私が競馬の負担重量(斤量)はどれぐらい影響がある?で実験した結果から考えても、負担する重量が増えれば増えるほど、スピードが本来より遅くなるのは間違い無いのですが、実際のレース結果を見ると、思ったほどタイムには影響してませんね。

競走馬は同じ距離を走る場合でも、その時の体調や競走馬としての充実度によって、当然タイムが違ってきますし、一緒に走るメンバーのペースや能力、仕掛けるタイミングによってもタイムは違ってきます。

というか同じ斤量でもレースが違えばタイムは違いますし…。

それに考えてみれば、すでに走る気を失くしてしまったような馬や、体調が悪いのに出走手当が欲しいからといって無理やり出走させられた馬に、少々斤量の恩恵を与えたところで、そりゃ勝てんわなぁ…というのも納得できる理屈ではないでしょうか。

1番人気で斤量別にタイムを見てみた

そこで次に過去10年間の、

  • 芝のハンデG3
  • 良馬場
  • 単勝1番人気

という条件を満たす馬だけを抽出して、斤量55キロの場合と斤量56キロの場合で、平均走破タイムに差が見られるかどうかを調べてみました。

55キロで該当したのは15頭で、この15頭の芝2000メートル走破タイムの平均値は1分59秒9でした。次に56キロで該当したのは17頭で、このグループの走破タイムの平均値を見てみると1分59秒5でした。

…。

早くなってる!

うーん、ただこの方法だと1頭や2頭のちょっと早いタイムが出たケースが全体の平均値を押し下げてしまったという事も考えられるわけで、鵜呑みにはできません。

でも調べれば調べるほどに「斤量1キロで1馬身遅くなるよ」という昔からの定説を、ちゃんと立証するのが難しくなるとは思いませんでした。

斤量が競走に影響する事は間違いない

思ったより斤量の影響の程度を検証するのは難しいです。最初にワシュウジョージの話をしましたが、ワシュウジョージもやはり斤量が軽い時の方が勝率は良かったんですよ。

ワシュウジョージが55kg-56kgの斤量の時の成績を見ると(13.5.1.5)なので勝率は0.541となり、62kgを背負った時の成績は勝率にして0.333ですから、やはりこの数字を見ても能力差の調整に斤量は一役買っているように見えます。

重要なポイントは2つあって、1つは昔から言われているように1キロで1馬身の影響を受けるかどうかを少なくとも今回の検証では立証するに至らなかった事。

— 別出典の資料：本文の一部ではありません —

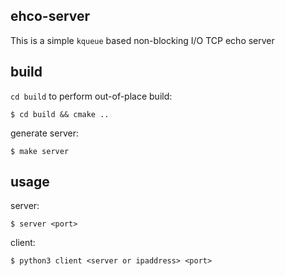 <!---
 Copyright (c) 2018 cc
 
 This software is released under the MIT License.
 https://opensource.org/licenses/MIT
-->

ehco-server
---

This is a simple `kqueue` based non-blocking I/O TCP echo server

build
---

`cd build` to perform out-of-place build:

```shell
$ cd build && cmake ..
```
generate server:

```shell
$ make server
```

usage
---

server:
```shell
$ server <port>
```

client:
```shell
$ python3 client <server or ipaddress> <port>
```
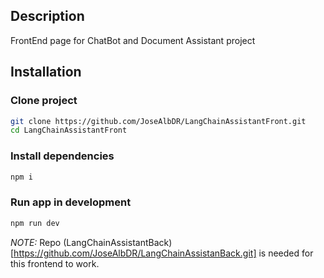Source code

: ## Description
FrontEnd page for ChatBot and Document Assistant project

## Installation

### Clone project

```bash
git clone https://github.com/JoseAlbDR/LangChainAssistantFront.git
cd LangChainAssistantFront
```

### Install dependencies

```bash
npm i
```

### Run app in development

```bash
npm run dev
```

*NOTE:* Repo (LangChainAssistantBack)[https://github.com/JoseAlbDR/LangChainAssistanBack.git] is needed for this frontend to work.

もう1つは仮に斤量1キロの影響が1馬身だと物理学的には立証できたとしても、実際の競走ではキッチリ1馬身のパフォーマンス低下になるとは限らないという事。

私の経験を振り返ってみても、斤量がある程度の数値に達すると「惜しい競馬」になってしまった馬は過去に数えきれないほどいました。

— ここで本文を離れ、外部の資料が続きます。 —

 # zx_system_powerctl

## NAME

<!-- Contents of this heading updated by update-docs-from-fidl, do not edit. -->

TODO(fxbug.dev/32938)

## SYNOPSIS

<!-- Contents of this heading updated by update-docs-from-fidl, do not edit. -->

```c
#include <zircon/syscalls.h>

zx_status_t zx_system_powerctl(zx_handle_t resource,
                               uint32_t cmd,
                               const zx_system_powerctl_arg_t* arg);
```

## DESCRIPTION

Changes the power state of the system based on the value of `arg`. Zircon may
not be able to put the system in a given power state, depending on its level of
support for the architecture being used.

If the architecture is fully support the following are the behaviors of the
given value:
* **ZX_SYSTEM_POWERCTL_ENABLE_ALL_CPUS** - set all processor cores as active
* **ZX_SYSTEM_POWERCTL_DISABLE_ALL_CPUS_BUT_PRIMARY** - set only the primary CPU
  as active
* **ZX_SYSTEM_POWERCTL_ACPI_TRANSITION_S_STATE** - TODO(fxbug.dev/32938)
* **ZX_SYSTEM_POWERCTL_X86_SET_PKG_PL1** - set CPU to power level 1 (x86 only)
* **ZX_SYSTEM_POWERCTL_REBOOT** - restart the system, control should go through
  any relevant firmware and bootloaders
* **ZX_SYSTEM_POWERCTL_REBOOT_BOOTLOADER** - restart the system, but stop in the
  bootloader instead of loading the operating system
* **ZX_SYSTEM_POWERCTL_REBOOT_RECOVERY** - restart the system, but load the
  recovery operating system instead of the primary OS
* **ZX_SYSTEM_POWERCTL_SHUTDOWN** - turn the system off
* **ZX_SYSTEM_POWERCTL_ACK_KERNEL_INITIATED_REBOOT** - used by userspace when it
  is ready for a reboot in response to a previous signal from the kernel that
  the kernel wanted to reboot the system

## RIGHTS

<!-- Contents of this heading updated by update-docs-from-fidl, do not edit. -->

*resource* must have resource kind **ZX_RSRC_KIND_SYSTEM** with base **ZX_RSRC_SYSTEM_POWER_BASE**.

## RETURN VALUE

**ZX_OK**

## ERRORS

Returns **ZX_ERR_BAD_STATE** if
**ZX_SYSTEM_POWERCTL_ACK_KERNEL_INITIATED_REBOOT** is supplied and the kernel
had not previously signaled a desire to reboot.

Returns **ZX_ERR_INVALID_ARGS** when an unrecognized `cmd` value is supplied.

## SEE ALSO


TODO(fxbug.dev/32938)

私が斤量が敗因と思っているだけで、実は別の要因である可能性もありますが、少なくとも長年競馬を見てきた私が「これは斤量の影響以外に説明ができない」と思えるレースは多々ありました。

しかもここ10年間で重賞で59キロを超える設定は無いのだから、近年のサラブレッドが「別に59キロまでなら平気だよ」という体のつくりになっていたとしたら、もはや斤量の1キロの調整など意味があるのかという話にもなりそうです。

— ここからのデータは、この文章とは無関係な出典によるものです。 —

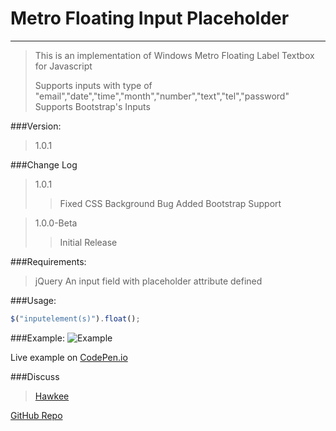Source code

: # Metro Floating Input Placeholder
---
> This is an implementation of Windows Metro Floating Label Textbox for Javascript
> 
> Supports inputs with type of "email","date","time","month","number","text","tel","password"
> Supports Bootstrap's Inputs

###Version:
> 1.0.1

###Change Log
>1.0.1
>>Fixed CSS Background Bug
>>Added Bootstrap Support

>1.0.0-Beta
>>Initial Release

###Requirements:
> jQuery
> An input field with placeholder attribute defined

###Usage:
```js
$("inputelement(s)").float();
```
###Example:
![Example](http://www.devian.gr/Misc/example.png?1)

Live example on [CodePen.io](http://codepen.io/ProIcons/pen/KdpBZy/)

###Discuss
> [Hawkee](http://hawkee.com/snippet/16523/)

[GitHub Repo](https://github.com/ProIcons/floatinginput.js)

北海道には、ばんえい競馬と言って「ばん馬」に重いソリを引かせる競馬があるのですが、そのソリをあえてむちゃくちゃ軽く設定するレースもあり、その場合は大抵勝つのはスピードがある馬です。

負担重量1000キロのレース

第55回ばんえい記念

負担重量500キロのレース

【帯広競馬】スピードスター賞2021 速い速い速い!

まったくスピードが違います。しかし、これが1000キロと990キロとかだと殆どその差はわかりません。普通のサラブレッドの平地競走でも騎手が落馬したカラ馬がよく上位で入線するのを見かけます。

サラブレッドの場合、せいぜい上が59キロ、軽い馬が51キロみたいなのがよく見かける範囲かと思いますが、その程度だとばんえい競馬ほどのわかりやすさは無いにしても、やはり斤量の影響自体はあると言えそうです。

斤量は「馬具+騎手の体重+重り」を合わせた重さなわけで、重りは騎手のベストに装着したりしますから、斤量が重くなればなるほど騎手がつらくなって影響が出る…なんて可能性もありそうです。

普段の重りなしの時とは騎手自身の重心の位置なんかも変わるでしょうからね。と言うわけで斤量1キロが1馬身の影響であるとは言い切れず、馬や騎手や状況による…という事になりそうです。